Required work: Restate word for word the entries below, starting with the line with "1302012001 & 1302060001 & 94063 & 9137\\" and continuing through the line with "Med navigering anser". Include both of those lines and no others.

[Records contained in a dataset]
Content starts

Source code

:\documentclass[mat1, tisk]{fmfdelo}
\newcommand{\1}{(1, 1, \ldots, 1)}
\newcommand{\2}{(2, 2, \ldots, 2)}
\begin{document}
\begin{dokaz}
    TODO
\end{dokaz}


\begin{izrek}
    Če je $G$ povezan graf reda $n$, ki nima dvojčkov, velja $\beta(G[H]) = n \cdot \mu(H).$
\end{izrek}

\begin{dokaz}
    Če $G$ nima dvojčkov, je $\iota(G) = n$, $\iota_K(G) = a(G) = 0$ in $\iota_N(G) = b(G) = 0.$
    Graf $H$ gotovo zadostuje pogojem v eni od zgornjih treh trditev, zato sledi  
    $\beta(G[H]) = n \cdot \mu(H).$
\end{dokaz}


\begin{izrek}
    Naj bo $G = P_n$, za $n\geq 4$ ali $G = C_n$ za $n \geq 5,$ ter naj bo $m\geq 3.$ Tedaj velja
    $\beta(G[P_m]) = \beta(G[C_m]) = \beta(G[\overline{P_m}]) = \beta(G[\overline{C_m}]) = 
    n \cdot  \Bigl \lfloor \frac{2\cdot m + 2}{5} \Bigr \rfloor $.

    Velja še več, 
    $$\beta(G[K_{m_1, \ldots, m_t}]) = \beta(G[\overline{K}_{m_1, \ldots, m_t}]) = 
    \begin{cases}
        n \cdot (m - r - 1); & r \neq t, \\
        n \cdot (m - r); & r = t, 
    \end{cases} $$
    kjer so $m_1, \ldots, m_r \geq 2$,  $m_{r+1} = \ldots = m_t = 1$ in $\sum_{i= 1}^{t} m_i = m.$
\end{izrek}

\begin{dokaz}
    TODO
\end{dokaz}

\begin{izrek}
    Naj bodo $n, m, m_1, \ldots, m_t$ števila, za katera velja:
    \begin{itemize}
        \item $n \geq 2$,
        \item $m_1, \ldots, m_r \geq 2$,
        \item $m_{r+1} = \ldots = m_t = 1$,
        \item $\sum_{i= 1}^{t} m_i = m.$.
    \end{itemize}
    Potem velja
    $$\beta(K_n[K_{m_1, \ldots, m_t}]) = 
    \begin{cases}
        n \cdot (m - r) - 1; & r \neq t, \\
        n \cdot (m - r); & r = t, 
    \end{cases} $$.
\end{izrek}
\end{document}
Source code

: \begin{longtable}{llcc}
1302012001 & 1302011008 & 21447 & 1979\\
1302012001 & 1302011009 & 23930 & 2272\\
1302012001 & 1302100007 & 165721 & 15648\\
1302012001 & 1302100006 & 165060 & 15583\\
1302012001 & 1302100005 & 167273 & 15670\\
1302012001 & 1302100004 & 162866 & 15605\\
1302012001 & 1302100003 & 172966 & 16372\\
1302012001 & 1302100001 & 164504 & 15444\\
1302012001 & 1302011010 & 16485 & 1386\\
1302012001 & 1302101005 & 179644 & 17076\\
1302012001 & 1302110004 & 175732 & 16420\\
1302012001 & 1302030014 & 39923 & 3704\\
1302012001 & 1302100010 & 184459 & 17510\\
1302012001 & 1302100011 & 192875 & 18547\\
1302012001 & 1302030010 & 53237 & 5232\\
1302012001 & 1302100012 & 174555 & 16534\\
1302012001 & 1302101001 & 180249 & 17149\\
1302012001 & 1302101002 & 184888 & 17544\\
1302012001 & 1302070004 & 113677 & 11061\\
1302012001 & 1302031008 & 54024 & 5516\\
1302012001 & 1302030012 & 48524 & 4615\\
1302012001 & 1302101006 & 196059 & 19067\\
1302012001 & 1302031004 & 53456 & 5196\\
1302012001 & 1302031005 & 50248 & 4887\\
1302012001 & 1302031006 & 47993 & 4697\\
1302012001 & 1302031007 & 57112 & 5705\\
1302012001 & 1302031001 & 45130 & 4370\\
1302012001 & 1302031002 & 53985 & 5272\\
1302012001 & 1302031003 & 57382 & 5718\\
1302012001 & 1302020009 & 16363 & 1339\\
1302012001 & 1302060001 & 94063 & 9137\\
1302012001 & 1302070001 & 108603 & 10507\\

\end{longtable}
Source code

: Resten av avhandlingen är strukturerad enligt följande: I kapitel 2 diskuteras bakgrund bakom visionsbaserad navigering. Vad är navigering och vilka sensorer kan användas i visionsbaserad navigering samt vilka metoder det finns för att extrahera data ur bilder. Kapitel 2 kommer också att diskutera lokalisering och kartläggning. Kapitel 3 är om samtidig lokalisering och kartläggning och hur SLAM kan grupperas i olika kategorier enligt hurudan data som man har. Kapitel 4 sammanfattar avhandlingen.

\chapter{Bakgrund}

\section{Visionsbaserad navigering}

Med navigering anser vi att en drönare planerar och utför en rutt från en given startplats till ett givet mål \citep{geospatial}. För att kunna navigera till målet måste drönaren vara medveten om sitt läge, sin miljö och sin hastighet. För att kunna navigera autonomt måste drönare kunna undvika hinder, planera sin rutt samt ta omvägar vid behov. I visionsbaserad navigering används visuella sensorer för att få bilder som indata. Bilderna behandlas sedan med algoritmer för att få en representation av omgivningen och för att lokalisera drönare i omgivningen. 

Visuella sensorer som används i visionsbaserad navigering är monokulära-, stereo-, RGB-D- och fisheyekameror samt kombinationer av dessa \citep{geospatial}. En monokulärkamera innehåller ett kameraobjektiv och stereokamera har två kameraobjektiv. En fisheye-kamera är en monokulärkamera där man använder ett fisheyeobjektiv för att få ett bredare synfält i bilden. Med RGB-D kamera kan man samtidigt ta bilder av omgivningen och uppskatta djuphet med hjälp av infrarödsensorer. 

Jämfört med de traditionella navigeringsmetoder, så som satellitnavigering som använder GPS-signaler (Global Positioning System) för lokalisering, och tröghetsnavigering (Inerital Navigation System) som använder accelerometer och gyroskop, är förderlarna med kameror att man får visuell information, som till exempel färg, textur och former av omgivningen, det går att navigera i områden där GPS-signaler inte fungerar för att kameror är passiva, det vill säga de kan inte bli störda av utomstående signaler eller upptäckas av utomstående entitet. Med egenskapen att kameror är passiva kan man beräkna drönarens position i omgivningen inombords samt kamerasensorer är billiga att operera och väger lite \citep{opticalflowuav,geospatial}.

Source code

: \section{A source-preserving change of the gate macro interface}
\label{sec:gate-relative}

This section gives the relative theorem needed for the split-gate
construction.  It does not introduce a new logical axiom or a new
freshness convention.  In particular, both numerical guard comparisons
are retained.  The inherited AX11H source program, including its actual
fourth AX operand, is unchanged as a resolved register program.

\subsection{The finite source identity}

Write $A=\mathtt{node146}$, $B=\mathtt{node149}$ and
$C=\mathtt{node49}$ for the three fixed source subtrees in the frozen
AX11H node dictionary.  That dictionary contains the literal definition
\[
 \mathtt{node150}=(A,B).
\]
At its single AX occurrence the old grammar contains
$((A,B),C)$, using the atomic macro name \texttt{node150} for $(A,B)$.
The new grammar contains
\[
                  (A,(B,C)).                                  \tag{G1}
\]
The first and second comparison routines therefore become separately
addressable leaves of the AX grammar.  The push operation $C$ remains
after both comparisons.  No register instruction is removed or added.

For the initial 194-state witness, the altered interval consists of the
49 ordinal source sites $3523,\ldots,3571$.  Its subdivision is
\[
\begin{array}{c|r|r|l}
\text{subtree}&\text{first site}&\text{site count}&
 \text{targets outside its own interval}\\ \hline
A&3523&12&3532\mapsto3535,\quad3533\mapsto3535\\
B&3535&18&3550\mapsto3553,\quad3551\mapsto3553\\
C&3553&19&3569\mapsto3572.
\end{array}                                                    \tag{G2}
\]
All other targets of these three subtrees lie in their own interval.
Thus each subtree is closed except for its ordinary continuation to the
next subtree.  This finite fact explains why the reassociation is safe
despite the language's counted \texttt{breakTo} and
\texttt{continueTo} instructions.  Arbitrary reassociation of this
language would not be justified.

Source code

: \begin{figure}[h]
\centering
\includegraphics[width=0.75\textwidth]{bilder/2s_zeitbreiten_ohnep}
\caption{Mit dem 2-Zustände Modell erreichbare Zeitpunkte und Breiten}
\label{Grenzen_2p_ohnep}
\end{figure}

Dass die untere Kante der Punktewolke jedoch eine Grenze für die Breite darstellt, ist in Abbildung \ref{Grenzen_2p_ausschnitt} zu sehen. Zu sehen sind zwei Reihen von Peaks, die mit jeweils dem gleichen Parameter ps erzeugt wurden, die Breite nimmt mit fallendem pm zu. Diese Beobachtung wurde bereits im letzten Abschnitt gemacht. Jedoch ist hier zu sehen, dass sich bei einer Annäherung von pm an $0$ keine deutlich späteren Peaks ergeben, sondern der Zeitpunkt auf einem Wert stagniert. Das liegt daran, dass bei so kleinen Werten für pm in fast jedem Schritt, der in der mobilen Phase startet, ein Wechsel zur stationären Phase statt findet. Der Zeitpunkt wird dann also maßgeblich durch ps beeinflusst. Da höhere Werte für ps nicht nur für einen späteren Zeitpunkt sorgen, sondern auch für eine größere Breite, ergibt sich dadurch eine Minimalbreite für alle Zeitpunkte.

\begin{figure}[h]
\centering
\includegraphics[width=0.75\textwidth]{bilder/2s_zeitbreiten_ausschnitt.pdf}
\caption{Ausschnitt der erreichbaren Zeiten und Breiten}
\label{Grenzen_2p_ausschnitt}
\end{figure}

Content ends

Result of the exercise:
1302012001 & 1302060001 & 94063 & 9137\\
1302012001 & 1302070001 & 108603 & 10507\\

\end{longtable}
Source code

: Resten av avhandlingen är strukturerad enligt följande: I kapitel 2 diskuteras bakgrund bakom visionsbaserad navigering. Vad är navigering och vilka sensorer kan användas i visionsbaserad navigering samt vilka metoder det finns för att extrahera data ur bilder. Kapitel 2 kommer också att diskutera lokalisering och kartläggning. Kapitel 3 är om samtidig lokalisering och kartläggning och hur SLAM kan grupperas i olika kategorier enligt hurudan data som man har. Kapitel 4 sammanfattar avhandlingen.

\chapter{Bakgrund}

\section{Visionsbaserad navigering}

Med navigering anser vi att en drönare planerar och utför en rutt från en given startplats till ett givet mål \citep{geospatial}. För att kunna navigera till målet måste drönaren vara medveten om sitt läge, sin miljö och sin hastighet. För att kunna navigera autonomt måste drönare kunna undvika hinder, planera sin rutt samt ta omvägar vid behov. I visionsbaserad navigering används visuella sensorer för att få bilder som indata. Bilderna behandlas sedan med algoritmer för att få en representation av omgivningen och för att lokalisera drönare i omgivningen. 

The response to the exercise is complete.